An obvious and relevant aspect for us is the unusual role he played as an interpreter -- an orphan from halfway across the world who became a confidante to kings and a policy maker for potentates. Unlike the impulse behind this year's Face of Interpreters and Translators Photo Contest,  there is no known portrait of Rodrigues: he didn't need one, for unlike many of us, he was certainly not invisible during his time.

But the part of the story that touches me the most is the last part, beautifully and painfully described in Michael Cooper's biography (Rodrigues the Interpreter, Weatherhill, 1974). After his forced exit from Japan, Rodrigues assumed that he could replicate his tremendous success as a master of language and culture in China -- and pitifully failed.

I wonder whether it's fear of this same failure that is somehow ingrained in us when we look at changes in our workplaces and feel inadequate to grasp the new technologies and processes. It's essential to remember, though, that unlike Rodrigues, we aren't being forced to give up our excellence in the field of our first calling, nor do we have to become masters of technology -- we just have to be able to employ it adequately. 

1. Studio 2014

I had a chance to speak with some folks from SDL last week about their upcoming end-of-September launch of SDL Trados Studio 2014 and MultiTerm 2014. In the very back of my mind I had hoped to see some kind of game changer in the new incarnation of the software (I'll come back to that later), and I was disappointed with its absence. Still, overall the new version seems like something that most Trados users would eventually want to upgrade to. It's a bit like when Microsoft upgraded Office 2003 to Office 2007.
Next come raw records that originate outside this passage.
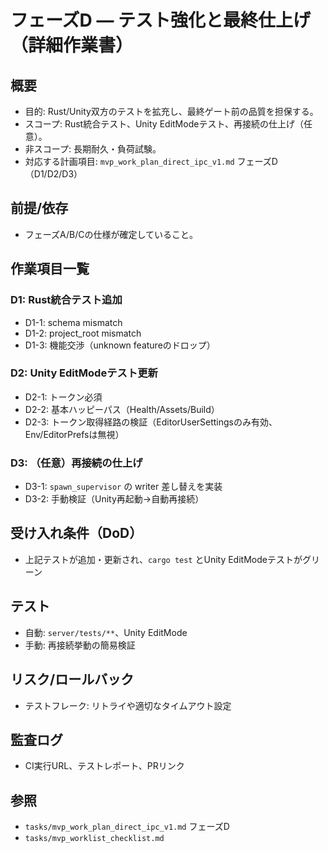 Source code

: # フェーズD — テスト強化と最終仕上げ（詳細作業書）

## 概要
- 目的: Rust/Unity双方のテストを拡充し、最終ゲート前の品質を担保する。
- スコープ: Rust統合テスト、Unity EditModeテスト、再接続の仕上げ（任意）。
- 非スコープ: 長期耐久・負荷試験。
- 対応する計画項目: `mvp_work_plan_direct_ipc_v1.md` フェーズD（D1/D2/D3）

## 前提/依存
- フェーズA/B/Cの仕様が確定していること。

## 作業項目一覧

### D1: Rust統合テスト追加
- D1-1: schema mismatch
- D1-2: project_root mismatch
- D1-3: 機能交渉（unknown featureのドロップ）

### D2: Unity EditModeテスト更新
- D2-1: トークン必須
- D2-2: 基本ハッピーパス（Health/Assets/Build）
- D2-3: トークン取得経路の検証（EditorUserSettingsのみ有効、Env/EditorPrefsは無視）

### D3: （任意）再接続の仕上げ
- D3-1: `spawn_supervisor` の writer 差し替えを実装
- D3-2: 手動検証（Unity再起動→自動再接続）

## 受け入れ条件（DoD）
- 上記テストが追加・更新され、`cargo test` とUnity EditModeテストがグリーン

## テスト
- 自動: `server/tests/**`、Unity EditMode
- 手動: 再接続挙動の簡易検証

## リスク/ロールバック
- テストフレーク: リトライや適切なタイムアウト設定

## 監査ログ
- CI実行URL、テストレポート、PRリンク

## 参照
- `tasks/mvp_work_plan_direct_ipc_v1.md` フェーズD
- `tasks/mvp_worklist_checklist.md`

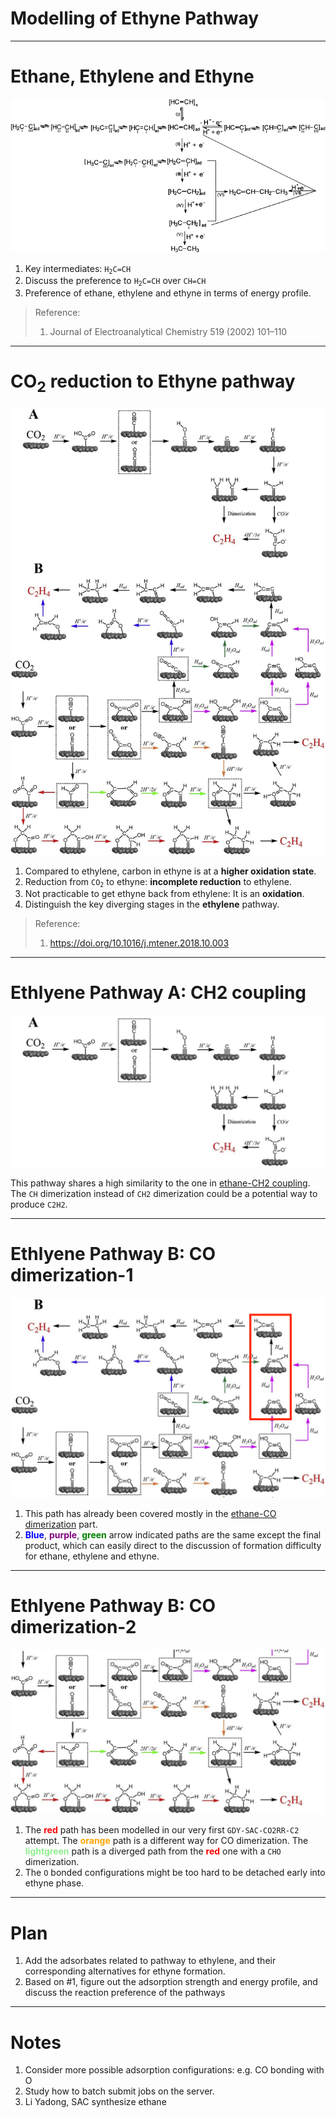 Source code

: # Modelling of Ethyne Pathway
---
# Ethane, Ethylene and Ethyne
![bg right contain Ethyne formation](../Ethyne.gif)
1. Key intermediates: <code>H<sub>2</sub>C=CH</code>
1. Discuss the preference to <code>H<sub>2</sub>C=CH</code> over `CH=CH`
1. Preference of ethane, ethylene and ethyne in terms of energy profile.

> Reference:
> 1. Journal of Electroanalytical Chemistry 519 (2002) 101–110
---
# CO<sub>2</sub> reduction to Ethyne pathway

![bg right contain](../Ethylene.jpg)
1. Compared to ethylene, carbon in ethyne is at a **higher oxidation state**. 
1. Reduction from <code>CO<sub>2</sub></code> to ethyne: **incomplete reduction** to ethylene.
1. Not practicable to get ethyne back from ethylene: It is an **oxidation**.
1. Distinguish the key diverging stages in the **ethylene** pathway.

> Reference: 
> 1. https://doi.org/10.1016/j.mtener.2018.10.003
---
# Ethlyene Pathway A: CH2 coupling

![bg right contain](./ethylene_a.png)

This pathway shares a high similarity to the one in [ethane-CH2 coupling](../ethane/README.md). 
The `CH` dimerization instead of `CH2` dimerization could be a potential way to produce `C2H2`.

---
# Ethlyene Pathway B: CO dimerization-1
![bg right contain Ethylene_pathways](./ethylene_b1.png)
1. This path has already been covered mostly in the [ethane-CO dimerization](../ethane/README.md) part. 
2. <b style="color:blue">Blue</b>, <b style = "color: purple">purple</b>, <b style = "color: green">green</b> arrow indicated paths are the same except the final product, which can easily direct to the discussion of formation difficulty for ethane, ethylene and ethyne.

---
# Ethlyene Pathway B: CO dimerization-2
![bg right contain Ethylene_pathways](./ethylene_b2.png)
1. The <b style="color: red">red</b> path has been modelled in our very first `GDY-SAC-CO2RR-C2` attempt. The <b style="color:orange">orange</b> path is a different way for CO dimerization. The <b style="color:lightgreen">lightgreen</b> path is a diverged path from the <b style="color: red">red</b> one with a `CHO` dimerization.
2. The `O` bonded configurations might be too hard to be detached early into ethyne phase.
---
# Plan
1. Add the adsorbates related to pathway to ethylene, and their corresponding alternatives for ethyne formation.
1. Based on #1, figure out the adsorption strength and energy profile, and discuss the reaction preference of the pathways

---
# Notes
1. Consider more possible adsorption configurations: e.g. CO bonding with O
2. Study how to batch submit jobs on the server.
3. Li Yadong, SAC synthesize ethane
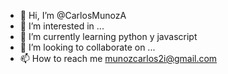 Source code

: - 👋 Hi, I’m @CarlosMunozA
- 👀 I’m interested in ...
- 🌱 I’m currently learning python y javascript
- 💞️ I’m looking to collaborate on ...
- 📫 How to reach me munozcarlos2i@gmail.com

<!---
CarlosMunozA/CarlosMunozA is a ✨ special ✨ repository because its `README.md` (this file) appears on your GitHub profile.
You can click the Preview link to take a look at your changes.
--->
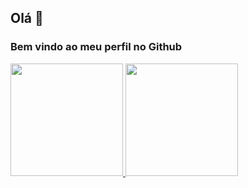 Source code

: ## Olá 👋
### Bem vindo ao meu perfil no Github

<div>
<a href="https://github.com/wesleyerick">
<img loading="lazy" height="180em" src="https://github-readme-stats.vercel.app/api/top-langs/?username=wesleyerick&layout=compact&langs_count=7&theme=dracula"/>
<img loading="lazy" height="180em" src="https://github-readme-stats.vercel.app/api?username=wesleyerick&show_icons=true&theme=dracula&include_all_commits=true&count_private=true"/>
</div>

<!--
**wesleyerick/wesleyerick** is a ✨ _special_ ✨ repository because its `README.md` (this file) appears on your GitHub profile.

Here are some ideas to get you started:

- 🔭 I’m currently working on ...
- 🌱 I’m currently learning ...
- 👯 I’m looking to collaborate on ...
- 🤔 I’m looking for help with ...
- 💬 Ask me about ...
- 📫 How to reach me: ...
- 😄 Pronouns: ...
- ⚡ Fun fact: ...
-->
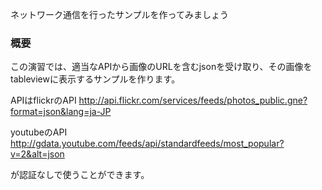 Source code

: ネットワーク通信を行ったサンプルを作ってみましょう

### 概要

この演習では、適当なAPIから画像のURLを含むjsonを受け取り、その画像をtableviewに表示するサンプルを作ります。

APIはflickrのAPI
http://api.flickr.com/services/feeds/photos_public.gne?format=json&lang=ja-JP

youtubeのAPI
http://gdata.youtube.com/feeds/api/standardfeeds/most_popular?v=2&alt=json

が認証なしで使うことができます。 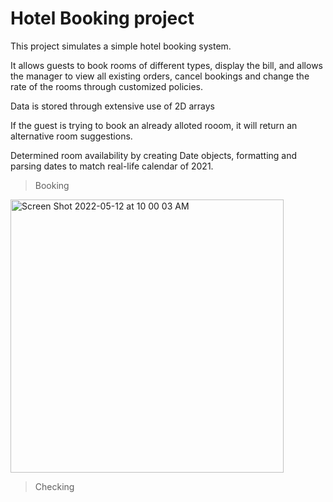 # Hotel Booking project

This project simulates a simple hotel booking system. 

It allows guests to book rooms of different types, display the bill, and allows the manager to view all existing orders, cancel bookings and change the rate of the rooms through customized policies.

Data is stored through extensive use of 2D arrays

If the guest is trying to book an already alloted rooom, it will return an alternative room suggestions.

Determined room availability by creating Date objects, formatting and parsing dates to match real-life calendar of 2021.

> Booking
<img width="437" alt="Screen Shot 2022-05-12 at 10 00 03 AM" src="https://user-images.githubusercontent.com/105323843/168092892-63f7cff6-4ee4-4729-afae-a34f5916841b.png">

> Checking
> 
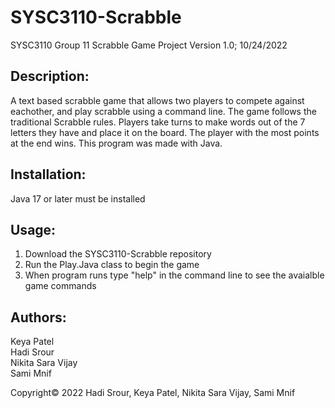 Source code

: # SYSC3110-Scrabble
SYSC3110 Group 11 Scrabble Game Project Version 1.0; 10/24/2022


## Description:

A text based scrabble game that allows two players to compete against eachother, and play scrabble using a
command line. The game follows the traditional Scrabble rules. Players take turns to make words
out of the 7 letters they have and place it on the board. The player with the most points at the end
wins. This program was made with Java.


## Installation:

Java 17 or later must be installed


## Usage:
1. Download the SYSC3110-Scrabble repository
2. Run the Play.Java class to begin the game
3. When program runs type "help" in the command line to see the avaialble game commands


## Authors:
Keya Patel <br>
Hadi Srour <br>
Nikita Sara Vijay <br>
Sami Mnif <br>

Copyright© 2022 Hadi Srour, Keya Patel, Nikita Sara Vijay, Sami Mnif
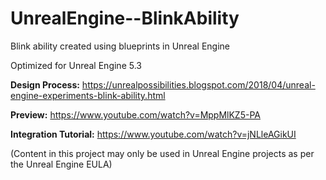 # UnrealEngine--BlinkAbility
Blink ability created using blueprints in Unreal Engine

Optimized for Unreal Engine 5.3

**Design Process:** https://unrealpossibilities.blogspot.com/2018/04/unreal-engine-experiments-blink-ability.html

**Preview:** https://www.youtube.com/watch?v=MppMlKZ5-PA

**Integration Tutorial:** https://www.youtube.com/watch?v=jNLleAGikUI

(Content in this project may only be used in Unreal Engine projects as per the Unreal Engine EULA)

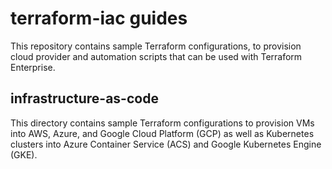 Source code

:# terraform-iac guides
This repository contains sample Terraform configurations, to provision cloud provider and automation scripts that can be used with Terraform Enterprise.

## infrastructure-as-code
This directory contains sample Terraform configurations to provision VMs into AWS, Azure, and Google Cloud Platform (GCP) as well as Kubernetes clusters into Azure Container Service (ACS) and Google Kubernetes Engine (GKE).
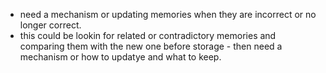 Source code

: - need a mechanism or updating memories when they are incorrect or no longer correct.
- this could be lookin for related or contradictory memories and comparing them with the new one before storage - then need a mechanism or how to updatye and what to keep. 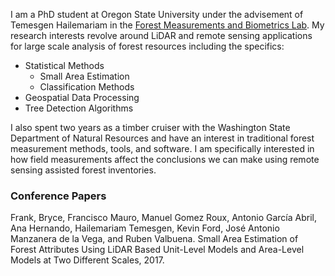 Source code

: I am a PhD student at Oregon State University under the advisement of Temesgen Hailemariam in the [Forest Measurements and Biometrics Lab](http://fmbl.forestry.oregonstate.edu/).
My research interests revolve around LiDAR and remote sensing applications for large scale analysis of forest resources including the specifics:

- Statistical Methods
  - Small Area Estimation
  - Classification Methods
- Geospatial Data Processing
- Tree Detection Algorithms

I also spent two years as a timber cruiser with the Washington State Department of Natural Resources and have an interest in traditional forest measurement methods, tools,
and software. I am specifically interested in how field measurements affect the conclusions we can make using remote sensing assisted forest inventories.

### Conference Papers

Frank, Bryce, Francisco Mauro, Manuel Gomez Roux, Antonio García Abril, Ana Hernando, Hailemariam Temesgen, Kevin Ford, José Antonio Manzanera de la Vega, and Ruben Valbuena. Small Area Estimation of Forest Attributes Using LiDAR Based Unit-Level Models and Area-Level Models at Two Different Scales, 2017.
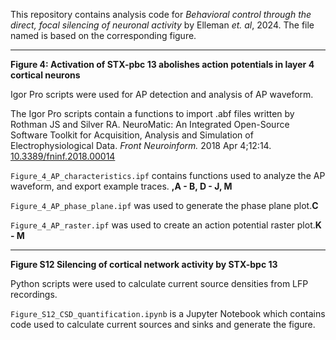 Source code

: This repository contains  analysis code for _Behavioral control through the direct, focal silencing of neuronal activity_ by Elleman _et. al_, 2024. The file  named is based on the corresponding figure. 

****

**Figure 4: Activation of STX-pbc 13 abolishes action potentials in layer 4 cortical neurons** 

Igor Pro scripts were used for AP detection and analysis of AP waveform. 

The Igor Pro scripts contain a functions to import .abf files written by Rothman JS and Silver RA. NeuroMatic: An Integrated Open-Source Software Toolkit for Acquisition, Analysis and Simulation of Electrophysiological Data. _Front Neuroinform._ 2018 Apr 4;12:14. [10.3389/fninf.2018.00014](https://www.frontiersin.org/articles/10.3389/fninf.2018.00014/full)


`Figure_4_AP_characteristics.ipf` contains functions used to analyze the AP waveform, and export example traces. **,A - B, D - J, M**

`Figure_4_AP_phase_plane.ipf` was used to generate the phase plane plot.**C**

`Figure_4_AP_raster.ipf` was used to create an action potential raster plot.**K - M**

****
**Figure S12 Silencing of cortical network activity by STX-bpc 13**

Python scripts were used to calculate current source densities from LFP recordings.

`Figure_S12_CSD_quantification.ipynb` is a Jupyter Notebook which contains code used to calculate current sources and sinks and generate the figure.


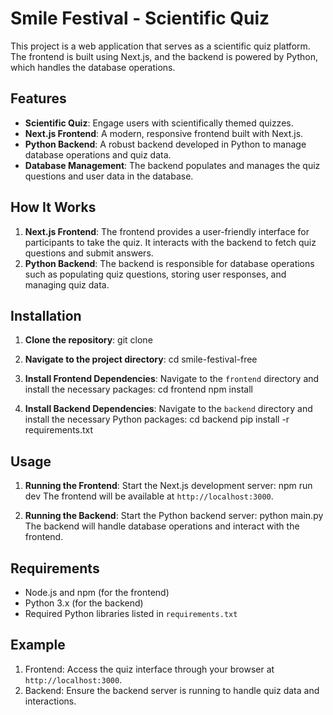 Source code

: # Smile Festival - Scientific Quiz

This project is a web application that serves as a scientific quiz platform. The frontend is built using Next.js, and the backend is powered by Python, which handles the database operations.

## Features

- **Scientific Quiz**: Engage users with scientifically themed quizzes.
- **Next.js Frontend**: A modern, responsive frontend built with Next.js.
- **Python Backend**: A robust backend developed in Python to manage database operations and quiz data.
- **Database Management**: The backend populates and manages the quiz questions and user data in the database.

## How It Works

1. **Next.js Frontend**: The frontend provides a user-friendly interface for participants to take the quiz. It interacts with the backend to fetch quiz questions and submit answers.
2. **Python Backend**: The backend is responsible for database operations such as populating quiz questions, storing user responses, and managing quiz data.

## Installation

1. **Clone the repository**:
   git clone <repository-url>

2. **Navigate to the project directory**:
   cd smile-festival-free

3. **Install Frontend Dependencies**:
   Navigate to the `frontend` directory and install the necessary packages:
   cd frontend
   npm install

4. **Install Backend Dependencies**:
   Navigate to the `backend` directory and install the necessary Python packages:
   cd backend
   pip install -r requirements.txt

## Usage

1. **Running the Frontend**:
   Start the Next.js development server:
   npm run dev
   The frontend will be available at `http://localhost:3000`.

2. **Running the Backend**:
   Start the Python backend server:
   python main.py
   The backend will handle database operations and interact with the frontend.

## Requirements

- Node.js and npm (for the frontend)
- Python 3.x (for the backend)
- Required Python libraries listed in `requirements.txt`

## Example

1. Frontend: Access the quiz interface through your browser at `http://localhost:3000`.
2. Backend: Ensure the backend server is running to handle quiz data and interactions.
This comparison to the Office versions seems particularly appropriate because the most immediately noticeable change is the demise of the menus and the rise of the ribbon. There has already been a bit of excitement in the blogosphere about the ribbon. I like that particular blog's author (hi, Riccardo!), but I don't share his passionate dislike for this feature. It's been a very long time since I've actually even given any thought to the ribbons in the different post-Office 2003 versions that I've been working on for years. Well, that's not completely true: I do actually appreciate them when I'm clicking on an image or a table and the appropriate ribbons are displayed automatically. Have they slowed me down? Not really. Have they sped me up? Not really, either.

The truth is that power users like you and me who work in the translation environment tool(s) of our choice are not likely to be heavy menu users, anyway. At least I'm not. I use keyboard shortcuts wherever possible -- and if those are not available (or known to my fingers), I typically find them on the ribbons (provided that they are organized in a logical manner, and that remains to be seen with Trados 2014).

It was interesting to hear what SDL's Daniel Brockmann had to say about why they introduced the ribbons: to a) create a more fluid feel in the software (that's the part that Riccardo and others will disagree with) and b) to expose little-used but powerful options that might otherwise be hidden in the menus. The second point especially makes a lot of sense to me.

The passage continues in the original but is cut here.